SQL Self-Diagnosis

Performance issues may occur when you query data or run the INSERT, DELETE, UPDATE, or CREATE TABLE AS statement. You can query the warning column in the GS_WLM_SESSION_STATISTICS, GS_WLM_SESSION_HISTORY, and GS_WLM_SESSION_INFO views to obtain performance diagnosis information for tuning.

Alarms that can trigger SQL self-diagnosis depend on the settings of resource_track_level. If resource_track_level is set to query or perf, you can diagnose alarms indicating that statistics of multiple columns or a single column are not collected or SQL statements are not pushed down. If resource_track_level is set to operator, all alarm scenarios can be diagnosed.
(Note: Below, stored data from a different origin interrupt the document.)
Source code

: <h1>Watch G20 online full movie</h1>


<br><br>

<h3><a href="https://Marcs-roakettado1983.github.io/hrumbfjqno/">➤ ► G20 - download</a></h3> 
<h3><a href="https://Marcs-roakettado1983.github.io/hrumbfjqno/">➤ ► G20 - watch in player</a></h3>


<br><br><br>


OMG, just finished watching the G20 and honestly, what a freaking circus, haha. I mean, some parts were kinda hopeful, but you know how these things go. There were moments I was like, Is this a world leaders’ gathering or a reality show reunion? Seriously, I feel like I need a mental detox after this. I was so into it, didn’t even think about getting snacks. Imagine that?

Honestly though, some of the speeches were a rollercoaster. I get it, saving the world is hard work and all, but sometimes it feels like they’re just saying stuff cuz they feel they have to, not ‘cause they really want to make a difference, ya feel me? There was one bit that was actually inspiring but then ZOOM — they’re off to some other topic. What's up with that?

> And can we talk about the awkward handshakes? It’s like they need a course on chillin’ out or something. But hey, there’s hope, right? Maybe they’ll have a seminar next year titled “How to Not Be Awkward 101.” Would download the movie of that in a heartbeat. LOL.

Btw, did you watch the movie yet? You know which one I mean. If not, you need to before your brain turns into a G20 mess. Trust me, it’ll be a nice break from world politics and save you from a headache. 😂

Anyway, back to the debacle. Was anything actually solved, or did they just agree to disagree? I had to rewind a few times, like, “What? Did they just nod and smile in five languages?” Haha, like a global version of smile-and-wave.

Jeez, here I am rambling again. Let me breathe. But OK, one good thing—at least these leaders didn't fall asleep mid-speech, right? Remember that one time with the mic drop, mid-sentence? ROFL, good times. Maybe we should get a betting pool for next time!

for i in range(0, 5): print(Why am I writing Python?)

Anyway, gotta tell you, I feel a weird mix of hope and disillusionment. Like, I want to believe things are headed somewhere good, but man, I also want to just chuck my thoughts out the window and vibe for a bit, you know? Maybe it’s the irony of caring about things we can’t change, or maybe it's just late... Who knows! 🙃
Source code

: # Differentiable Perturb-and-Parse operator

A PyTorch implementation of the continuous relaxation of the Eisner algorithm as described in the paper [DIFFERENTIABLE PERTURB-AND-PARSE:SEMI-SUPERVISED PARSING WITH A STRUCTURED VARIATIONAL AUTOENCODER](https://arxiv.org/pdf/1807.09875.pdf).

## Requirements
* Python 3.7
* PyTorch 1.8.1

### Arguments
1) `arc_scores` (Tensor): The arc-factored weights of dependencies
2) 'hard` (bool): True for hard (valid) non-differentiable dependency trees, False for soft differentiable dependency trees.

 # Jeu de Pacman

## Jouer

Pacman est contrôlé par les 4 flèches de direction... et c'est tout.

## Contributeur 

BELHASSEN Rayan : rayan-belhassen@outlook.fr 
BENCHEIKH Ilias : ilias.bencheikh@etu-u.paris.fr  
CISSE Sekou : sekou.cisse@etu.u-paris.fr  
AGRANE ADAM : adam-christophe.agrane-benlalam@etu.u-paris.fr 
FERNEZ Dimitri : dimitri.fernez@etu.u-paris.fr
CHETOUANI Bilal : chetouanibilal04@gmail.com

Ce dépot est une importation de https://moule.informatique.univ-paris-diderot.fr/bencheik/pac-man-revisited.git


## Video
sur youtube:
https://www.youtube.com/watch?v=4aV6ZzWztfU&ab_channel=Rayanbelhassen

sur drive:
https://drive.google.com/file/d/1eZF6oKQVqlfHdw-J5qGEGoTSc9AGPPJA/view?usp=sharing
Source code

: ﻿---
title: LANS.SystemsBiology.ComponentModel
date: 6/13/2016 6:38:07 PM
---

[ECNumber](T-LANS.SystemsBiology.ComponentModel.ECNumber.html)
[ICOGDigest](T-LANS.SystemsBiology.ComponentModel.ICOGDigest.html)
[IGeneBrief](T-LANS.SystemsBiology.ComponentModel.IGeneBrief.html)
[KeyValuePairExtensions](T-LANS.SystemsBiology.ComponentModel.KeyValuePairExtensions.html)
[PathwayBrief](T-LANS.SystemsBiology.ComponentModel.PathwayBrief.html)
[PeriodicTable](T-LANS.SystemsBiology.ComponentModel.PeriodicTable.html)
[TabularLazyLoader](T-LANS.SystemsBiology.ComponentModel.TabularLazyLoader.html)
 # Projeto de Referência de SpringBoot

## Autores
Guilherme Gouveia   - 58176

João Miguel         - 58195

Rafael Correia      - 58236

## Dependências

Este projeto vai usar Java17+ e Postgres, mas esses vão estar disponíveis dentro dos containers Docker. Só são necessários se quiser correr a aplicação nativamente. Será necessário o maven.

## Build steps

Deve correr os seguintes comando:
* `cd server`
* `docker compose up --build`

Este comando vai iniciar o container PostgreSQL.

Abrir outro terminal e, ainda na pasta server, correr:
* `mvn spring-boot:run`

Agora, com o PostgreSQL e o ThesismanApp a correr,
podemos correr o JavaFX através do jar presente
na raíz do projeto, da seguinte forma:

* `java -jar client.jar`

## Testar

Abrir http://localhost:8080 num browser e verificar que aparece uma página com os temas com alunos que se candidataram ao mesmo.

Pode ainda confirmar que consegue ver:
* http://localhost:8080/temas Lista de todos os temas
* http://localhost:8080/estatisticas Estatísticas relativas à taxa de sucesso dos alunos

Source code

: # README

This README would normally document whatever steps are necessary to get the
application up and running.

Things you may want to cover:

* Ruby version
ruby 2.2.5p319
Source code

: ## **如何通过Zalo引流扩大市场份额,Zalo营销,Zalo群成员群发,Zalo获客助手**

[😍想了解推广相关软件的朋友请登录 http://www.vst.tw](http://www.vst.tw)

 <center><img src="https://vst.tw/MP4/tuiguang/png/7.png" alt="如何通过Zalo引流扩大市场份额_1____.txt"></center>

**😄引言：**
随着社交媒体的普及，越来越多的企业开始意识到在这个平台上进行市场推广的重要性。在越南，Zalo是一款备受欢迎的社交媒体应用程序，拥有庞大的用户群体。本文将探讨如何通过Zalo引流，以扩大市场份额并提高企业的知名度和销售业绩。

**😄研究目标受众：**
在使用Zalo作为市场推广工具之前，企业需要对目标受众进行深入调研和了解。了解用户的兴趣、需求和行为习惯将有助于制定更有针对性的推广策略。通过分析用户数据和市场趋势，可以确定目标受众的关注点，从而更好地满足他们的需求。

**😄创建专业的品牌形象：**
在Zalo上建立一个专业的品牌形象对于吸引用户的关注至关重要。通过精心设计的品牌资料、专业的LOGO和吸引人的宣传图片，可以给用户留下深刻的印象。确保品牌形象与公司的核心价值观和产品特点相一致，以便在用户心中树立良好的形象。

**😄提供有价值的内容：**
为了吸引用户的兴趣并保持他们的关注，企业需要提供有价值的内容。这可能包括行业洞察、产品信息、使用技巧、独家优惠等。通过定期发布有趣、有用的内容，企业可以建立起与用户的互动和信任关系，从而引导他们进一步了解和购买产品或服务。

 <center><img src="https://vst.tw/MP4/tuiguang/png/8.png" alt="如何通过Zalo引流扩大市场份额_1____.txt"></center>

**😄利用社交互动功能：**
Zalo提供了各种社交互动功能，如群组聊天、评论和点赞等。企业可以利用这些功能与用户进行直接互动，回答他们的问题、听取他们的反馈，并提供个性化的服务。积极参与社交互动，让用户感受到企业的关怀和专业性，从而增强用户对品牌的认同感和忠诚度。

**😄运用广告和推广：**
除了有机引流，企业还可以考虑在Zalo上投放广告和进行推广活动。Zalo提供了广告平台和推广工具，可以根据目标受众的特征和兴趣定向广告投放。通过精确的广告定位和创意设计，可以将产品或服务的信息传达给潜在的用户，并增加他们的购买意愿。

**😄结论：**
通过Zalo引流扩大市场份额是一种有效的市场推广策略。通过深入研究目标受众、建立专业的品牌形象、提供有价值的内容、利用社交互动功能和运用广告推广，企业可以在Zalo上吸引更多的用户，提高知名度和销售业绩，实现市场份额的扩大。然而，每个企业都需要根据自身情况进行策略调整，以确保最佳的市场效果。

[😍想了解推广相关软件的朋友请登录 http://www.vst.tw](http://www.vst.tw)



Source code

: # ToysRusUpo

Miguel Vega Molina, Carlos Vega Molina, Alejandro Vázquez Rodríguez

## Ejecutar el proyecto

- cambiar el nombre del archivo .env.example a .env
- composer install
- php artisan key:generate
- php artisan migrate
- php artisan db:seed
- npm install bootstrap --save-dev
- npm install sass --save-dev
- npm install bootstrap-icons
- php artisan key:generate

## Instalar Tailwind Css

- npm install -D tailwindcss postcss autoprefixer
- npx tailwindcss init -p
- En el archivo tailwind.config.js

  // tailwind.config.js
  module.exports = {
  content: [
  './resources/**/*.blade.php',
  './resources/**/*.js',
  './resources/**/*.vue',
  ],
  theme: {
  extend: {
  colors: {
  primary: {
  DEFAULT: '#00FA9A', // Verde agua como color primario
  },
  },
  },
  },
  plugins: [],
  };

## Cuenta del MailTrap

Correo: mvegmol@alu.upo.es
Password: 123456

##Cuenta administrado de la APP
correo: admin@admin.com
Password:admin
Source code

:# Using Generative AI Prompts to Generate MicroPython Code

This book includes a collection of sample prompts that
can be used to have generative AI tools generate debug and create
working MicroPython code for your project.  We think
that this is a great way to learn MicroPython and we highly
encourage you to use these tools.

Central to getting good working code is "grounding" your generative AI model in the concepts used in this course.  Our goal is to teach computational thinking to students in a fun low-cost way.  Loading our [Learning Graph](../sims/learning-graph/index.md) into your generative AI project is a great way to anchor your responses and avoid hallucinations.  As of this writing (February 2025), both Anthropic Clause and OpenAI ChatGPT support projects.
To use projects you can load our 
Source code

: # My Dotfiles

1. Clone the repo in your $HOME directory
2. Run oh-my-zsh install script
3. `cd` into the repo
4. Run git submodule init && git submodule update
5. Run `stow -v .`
Whether a SQL plan will be diagnosed depends on the settings of resource_track_cost. A SQL plan will be diagnosed only if its execution cost is greater than resource_track_cost. You can use the EXPLAIN keyword to check the plan execution cost.

Alarms

Currently, the following performance alarms will be reported:

Restrictions

  1. An alarm contains a maximum of 2048 characters. If the length of an alarm exceeds this value (for example, a large number of long table names and column names are displayed in the alarm when their statistics are not collected), a warning instead of an alarm will be reported.
    WARNING, "Planner issue report is truncated, the rest of planner issues will be skipped"
  2. If a query statement contains the Limit operator, alarms of operators lower than Limit will not be reported.
  3. For alarms about data skew and inaccurate estimation, only alarms on the lower-layer nodes in a plan tree will be reported. This is because the same alarms on the upper-level nodes may be triggered by problems on the lower-layer nodes. For example, if data skew occurs on the Scan node, data skew may also occur in operators (for example, Hashagg) at the upper layer.